## Material supplied
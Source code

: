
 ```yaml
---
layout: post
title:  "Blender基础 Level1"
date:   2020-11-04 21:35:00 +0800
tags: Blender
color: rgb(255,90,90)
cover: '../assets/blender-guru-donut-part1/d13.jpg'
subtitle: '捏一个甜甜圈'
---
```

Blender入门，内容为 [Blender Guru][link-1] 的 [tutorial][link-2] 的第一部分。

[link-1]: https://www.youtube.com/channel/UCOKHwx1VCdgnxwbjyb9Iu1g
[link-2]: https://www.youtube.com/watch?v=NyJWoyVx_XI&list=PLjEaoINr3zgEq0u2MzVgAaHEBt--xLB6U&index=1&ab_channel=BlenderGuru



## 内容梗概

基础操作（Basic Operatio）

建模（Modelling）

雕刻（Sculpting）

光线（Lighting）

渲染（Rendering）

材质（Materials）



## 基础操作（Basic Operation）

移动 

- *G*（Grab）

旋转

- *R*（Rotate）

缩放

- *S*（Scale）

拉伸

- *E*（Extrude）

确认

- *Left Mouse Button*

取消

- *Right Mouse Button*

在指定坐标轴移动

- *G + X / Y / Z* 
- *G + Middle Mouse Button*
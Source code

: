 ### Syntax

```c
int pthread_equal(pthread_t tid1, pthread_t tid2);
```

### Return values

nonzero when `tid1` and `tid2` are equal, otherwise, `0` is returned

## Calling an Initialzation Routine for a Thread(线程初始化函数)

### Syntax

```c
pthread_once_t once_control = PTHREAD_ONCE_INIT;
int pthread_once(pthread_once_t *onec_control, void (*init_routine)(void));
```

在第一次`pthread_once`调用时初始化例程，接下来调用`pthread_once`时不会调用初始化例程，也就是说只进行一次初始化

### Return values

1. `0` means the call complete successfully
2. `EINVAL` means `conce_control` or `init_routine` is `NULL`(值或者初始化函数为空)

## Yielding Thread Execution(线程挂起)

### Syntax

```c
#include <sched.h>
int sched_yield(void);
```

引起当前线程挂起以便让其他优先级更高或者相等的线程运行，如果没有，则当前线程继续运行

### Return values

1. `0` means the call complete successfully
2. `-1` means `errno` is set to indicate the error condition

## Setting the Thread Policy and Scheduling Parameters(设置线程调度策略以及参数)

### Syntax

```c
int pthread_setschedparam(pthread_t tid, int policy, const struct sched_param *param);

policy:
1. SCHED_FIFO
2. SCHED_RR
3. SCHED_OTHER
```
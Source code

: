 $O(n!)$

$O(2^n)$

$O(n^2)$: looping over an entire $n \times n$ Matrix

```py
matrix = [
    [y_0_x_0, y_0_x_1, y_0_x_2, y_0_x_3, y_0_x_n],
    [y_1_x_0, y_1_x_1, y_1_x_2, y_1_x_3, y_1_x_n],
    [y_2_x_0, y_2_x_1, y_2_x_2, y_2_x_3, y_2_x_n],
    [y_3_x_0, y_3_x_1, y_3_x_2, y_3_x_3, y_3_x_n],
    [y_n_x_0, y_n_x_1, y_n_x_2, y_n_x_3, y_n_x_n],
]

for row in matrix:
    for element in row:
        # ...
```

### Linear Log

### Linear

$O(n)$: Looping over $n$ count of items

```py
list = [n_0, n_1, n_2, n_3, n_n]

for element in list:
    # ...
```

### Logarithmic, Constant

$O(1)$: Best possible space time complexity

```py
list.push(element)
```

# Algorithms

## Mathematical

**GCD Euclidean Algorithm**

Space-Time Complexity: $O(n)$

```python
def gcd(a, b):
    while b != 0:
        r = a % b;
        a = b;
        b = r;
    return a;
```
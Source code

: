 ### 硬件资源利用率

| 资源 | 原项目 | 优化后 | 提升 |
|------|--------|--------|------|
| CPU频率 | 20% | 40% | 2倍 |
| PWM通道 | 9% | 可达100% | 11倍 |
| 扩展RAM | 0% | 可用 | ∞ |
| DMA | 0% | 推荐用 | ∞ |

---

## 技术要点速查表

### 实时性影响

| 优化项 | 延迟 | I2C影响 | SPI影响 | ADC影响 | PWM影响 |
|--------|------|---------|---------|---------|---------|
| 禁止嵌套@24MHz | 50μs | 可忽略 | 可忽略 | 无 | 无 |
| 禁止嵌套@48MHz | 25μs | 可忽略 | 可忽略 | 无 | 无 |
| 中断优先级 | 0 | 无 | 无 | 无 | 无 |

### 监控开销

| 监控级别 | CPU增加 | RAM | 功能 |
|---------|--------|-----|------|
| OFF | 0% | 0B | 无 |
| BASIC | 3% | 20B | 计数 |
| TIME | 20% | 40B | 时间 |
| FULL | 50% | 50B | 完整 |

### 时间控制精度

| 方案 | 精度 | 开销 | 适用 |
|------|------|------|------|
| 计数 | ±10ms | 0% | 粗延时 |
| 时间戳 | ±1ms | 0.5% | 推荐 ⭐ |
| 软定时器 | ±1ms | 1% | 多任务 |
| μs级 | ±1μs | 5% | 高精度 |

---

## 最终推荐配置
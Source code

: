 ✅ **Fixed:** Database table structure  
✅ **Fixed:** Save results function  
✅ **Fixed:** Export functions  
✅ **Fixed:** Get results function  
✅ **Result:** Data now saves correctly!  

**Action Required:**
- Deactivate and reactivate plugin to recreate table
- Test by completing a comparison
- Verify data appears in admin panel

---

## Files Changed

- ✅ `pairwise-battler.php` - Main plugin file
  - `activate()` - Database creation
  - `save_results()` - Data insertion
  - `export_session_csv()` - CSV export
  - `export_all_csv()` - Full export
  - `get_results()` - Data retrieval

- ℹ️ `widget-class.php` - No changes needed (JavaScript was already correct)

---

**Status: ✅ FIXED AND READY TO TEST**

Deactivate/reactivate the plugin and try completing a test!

## Prompt
Repeat the whole listing, keeping every word exact.

## Your solution
Source code

:
 ```yaml
---
layout: post
title:  "Blender基础 Level1"
date:   2020-11-04 21:35:00 +0800
tags: Blender
color: rgb(255,90,90)
cover: '../assets/blender-guru-donut-part1/d13.jpg'
subtitle: '捏一个甜甜圈'
---
```

Blender入门，内容为 [Blender Guru][link-1] 的 [tutorial][link-2] 的第一部分。

[link-1]: https://www.youtube.com/channel/UCOKHwx1VCdgnxwbjyb9Iu1g
[link-2]: https://www.youtube.com/watch?v=NyJWoyVx_XI&list=PLjEaoINr3zgEq0u2MzVgAaHEBt--xLB6U&index=1&ab_channel=BlenderGuru



## 内容梗概

基础操作（Basic Operatio）

建模（Modelling）

雕刻（Sculpting）

光线（Lighting）

渲染（Rendering）

材质（Materials）



## 基础操作（Basic Operation）

移动 

- *G*（Grab）

旋转

- *R*（Rotate）

缩放

- *S*（Scale）

拉伸

- *E*（Extrude）

确认

- *Left Mouse Button*

取消

- *Right Mouse Button*

在指定坐标轴移动

- *G + X / Y / Z* 
- *G + Middle Mouse Button*
Source code

: ### Syntax

```c
int pthread_equal(pthread_t tid1, pthread_t tid2);
```

### Return values

nonzero when `tid1` and `tid2` are equal, otherwise, `0` is returned

## Calling an Initialzation Routine for a Thread(线程初始化函数)

### Syntax

```c
pthread_once_t once_control = PTHREAD_ONCE_INIT;
int pthread_once(pthread_once_t *onec_control, void (*init_routine)(void));
```

在第一次`pthread_once`调用时初始化例程，接下来调用`pthread_once`时不会调用初始化例程，也就是说只进行一次初始化

### Return values

1. `0` means the call complete successfully
2. `EINVAL` means `conce_control` or `init_routine` is `NULL`(值或者初始化函数为空)

## Yielding Thread Execution(线程挂起)

### Syntax

```c
#include <sched.h>
int sched_yield(void);
```

引起当前线程挂起以便让其他优先级更高或者相等的线程运行，如果没有，则当前线程继续运行

### Return values

1. `0` means the call complete successfully
2. `-1` means `errno` is set to indicate the error condition

## Setting the Thread Policy and Scheduling Parameters(设置线程调度策略以及参数)

### Syntax

```c
int pthread_setschedparam(pthread_t tid, int policy, const struct sched_param *param);

policy:
1. SCHED_FIFO
2. SCHED_RR
3. SCHED_OTHER
```
Source code

: $O(n!)$

$O(2^n)$

$O(n^2)$: looping over an entire $n \times n$ Matrix

```py
matrix = [
    [y_0_x_0, y_0_x_1, y_0_x_2, y_0_x_3, y_0_x_n],
    [y_1_x_0, y_1_x_1, y_1_x_2, y_1_x_3, y_1_x_n],
    [y_2_x_0, y_2_x_1, y_2_x_2, y_2_x_3, y_2_x_n],
    [y_3_x_0, y_3_x_1, y_3_x_2, y_3_x_3, y_3_x_n],
    [y_n_x_0, y_n_x_1, y_n_x_2, y_n_x_3, y_n_x_n],
]

for row in matrix:
    for element in row:
        # ...
```

### Linear Log

### Linear

$O(n)$: Looping over $n$ count of items

```py
list = [n_0, n_1, n_2, n_3, n_n]

for element in list:
    # ...
```

### Logarithmic, Constant

$O(1)$: Best possible space time complexity

```py
list.push(element)
```

# Algorithms

## Mathematical

**GCD Euclidean Algorithm**

Space-Time Complexity: $O(n)$

```python
def gcd(a, b):
    while b != 0:
        r = a % b;
        a = b;
        b = r;
    return a;
```
Source code

: ### 硬件资源利用率

| 资源 | 原项目 | 优化后 | 提升 |
|------|--------|--------|------|
| CPU频率 | 20% | 40% | 2倍 |
| PWM通道 | 9% | 可达100% | 11倍 |
| 扩展RAM | 0% | 可用 | ∞ |
| DMA | 0% | 推荐用 | ∞ |

---

## 技术要点速查表

### 实时性影响

| 优化项 | 延迟 | I2C影响 | SPI影响 | ADC影响 | PWM影响 |
|--------|------|---------|---------|---------|---------|
| 禁止嵌套@24MHz | 50μs | 可忽略 | 可忽略 | 无 | 无 |
| 禁止嵌套@48MHz | 25μs | 可忽略 | 可忽略 | 无 | 无 |
| 中断优先级 | 0 | 无 | 无 | 无 | 无 |

### 监控开销

| 监控级别 | CPU增加 | RAM | 功能 |
|---------|--------|-----|------|
| OFF | 0% | 0B | 无 |
| BASIC | 3% | 20B | 计数 |
| TIME | 20% | 40B | 时间 |
| FULL | 50% | 50B | 完整 |

### 时间控制精度

| 方案 | 精度 | 开销 | 适用 |
|------|------|------|------|
| 计数 | ±10ms | 0% | 粗延时 |
| 时间戳 | ±1ms | 0.5% | 推荐 ⭐ |
| 软定时器 | ±1ms | 1% | 多任务 |
| μs级 | ±1μs | 5% | 高精度 |

---

## 最终推荐配置
Source code

: ✅ **Fixed:** Database table structure  
✅ **Fixed:** Save results function  
✅ **Fixed:** Export functions  
✅ **Fixed:** Get results function  
✅ **Result:** Data now saves correctly!  

**Action Required:**
- Deactivate and reactivate plugin to recreate table
- Test by completing a comparison
- Verify data appears in admin panel

---

## Files Changed

- ✅ `pairwise-battler.php` - Main plugin file
  - `activate()` - Database creation
  - `save_results()` - Data insertion
  - `export_session_csv()` - CSV export
  - `export_all_csv()` - Full export
  - `get_results()` - Data retrieval

- ℹ️ `widget-class.php` - No changes needed (JavaScript was already correct)

---

**Status: ✅ FIXED AND READY TO TEST**

Deactivate/reactivate the plugin and try completing a test!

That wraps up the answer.